Autre citation de ce musicien à une compositrice : "Bravo, ça ne sonnait pas du tout féminin !". Ou ce professeur de saxophone s'adressant à une élève : "L'anatomie de la femme est faite pour faire des enfants, c'est pour ça que tes poumons ne sont pas comme ceux des hommes, et c'est pour cela que tu ne pourras jamais jouer comme un homme".
On lit également cette remarque lâchée à une femme par un professeur de cor devant une assemblée presque essentiellement composée d'hommes : "Et toi, tu avales ?".
Mais en plus des remarques sexistes, Paye ta note reçoit également des témoignages de femmes harcelées ou agressées. Comme celle d'une femme agressée par un directeur de salle alors qu'elle était venue pour discuter projets musicaux : "Ben quoi, c'est pas pour ça que tu es venue ?"
Paye ta note explique sur sa page Facebook : "Devant le caractère assez alarmant de certains témoignages, je prépare pour vous une page [...] rappelant ce qu'est le harcèlement sexuel et donnant les contacts des organismes qui pourront vous encadrer et vous protéger."
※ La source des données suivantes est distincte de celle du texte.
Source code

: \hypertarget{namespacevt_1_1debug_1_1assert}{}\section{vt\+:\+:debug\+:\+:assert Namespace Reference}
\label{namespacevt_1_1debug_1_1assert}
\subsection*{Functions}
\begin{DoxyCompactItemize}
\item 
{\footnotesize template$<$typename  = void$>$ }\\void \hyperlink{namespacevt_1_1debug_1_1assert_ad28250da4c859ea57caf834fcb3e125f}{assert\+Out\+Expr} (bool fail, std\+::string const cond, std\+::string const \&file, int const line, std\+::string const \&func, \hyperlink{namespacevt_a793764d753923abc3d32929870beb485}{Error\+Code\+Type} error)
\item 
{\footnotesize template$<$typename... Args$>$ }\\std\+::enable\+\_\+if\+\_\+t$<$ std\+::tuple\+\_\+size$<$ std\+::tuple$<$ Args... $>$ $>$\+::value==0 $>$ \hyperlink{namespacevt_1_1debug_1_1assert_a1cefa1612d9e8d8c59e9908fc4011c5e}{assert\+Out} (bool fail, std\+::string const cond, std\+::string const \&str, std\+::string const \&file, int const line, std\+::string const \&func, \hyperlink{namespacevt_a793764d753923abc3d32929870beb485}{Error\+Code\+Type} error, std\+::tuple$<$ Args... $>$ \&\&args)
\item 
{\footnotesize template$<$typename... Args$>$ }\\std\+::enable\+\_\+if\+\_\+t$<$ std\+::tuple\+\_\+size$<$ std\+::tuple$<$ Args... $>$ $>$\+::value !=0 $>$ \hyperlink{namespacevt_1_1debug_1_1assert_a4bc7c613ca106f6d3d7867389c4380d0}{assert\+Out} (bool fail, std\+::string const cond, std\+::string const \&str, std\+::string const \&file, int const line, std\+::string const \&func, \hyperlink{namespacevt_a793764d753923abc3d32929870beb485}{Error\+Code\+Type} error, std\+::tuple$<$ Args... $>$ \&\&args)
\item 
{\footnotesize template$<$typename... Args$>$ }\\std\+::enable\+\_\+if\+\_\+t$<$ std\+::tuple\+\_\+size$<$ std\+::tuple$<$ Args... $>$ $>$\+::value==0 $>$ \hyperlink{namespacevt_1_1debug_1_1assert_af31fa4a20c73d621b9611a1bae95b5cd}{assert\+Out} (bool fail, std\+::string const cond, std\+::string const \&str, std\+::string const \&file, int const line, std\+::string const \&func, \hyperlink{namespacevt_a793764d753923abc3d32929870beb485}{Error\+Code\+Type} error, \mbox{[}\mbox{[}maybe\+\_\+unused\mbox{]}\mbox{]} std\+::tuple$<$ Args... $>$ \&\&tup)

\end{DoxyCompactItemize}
Pour un prise de conscience collective, Paye ta note s'adresse à tout les institutionnels du monde de la musique comme l'orchestre philharmonique de Radio France, l'Orchestre National de Jazz, la Philharmonie de Paris ou le Conservatoire de Paris, qu'elle interpelle directement.
Elle veut donner la parole à toutes les actrices du milieu : "Paye ta note s'adresse non seulement aux musiciennes instrumentistes et chanteuses mais aussi aux chargées de production, tourneuses, programmatrices... en somme toutes les actrices du monde de la musique."
Dans la musique classique, le sexisme saute aux yeux si on regarde les chiffres.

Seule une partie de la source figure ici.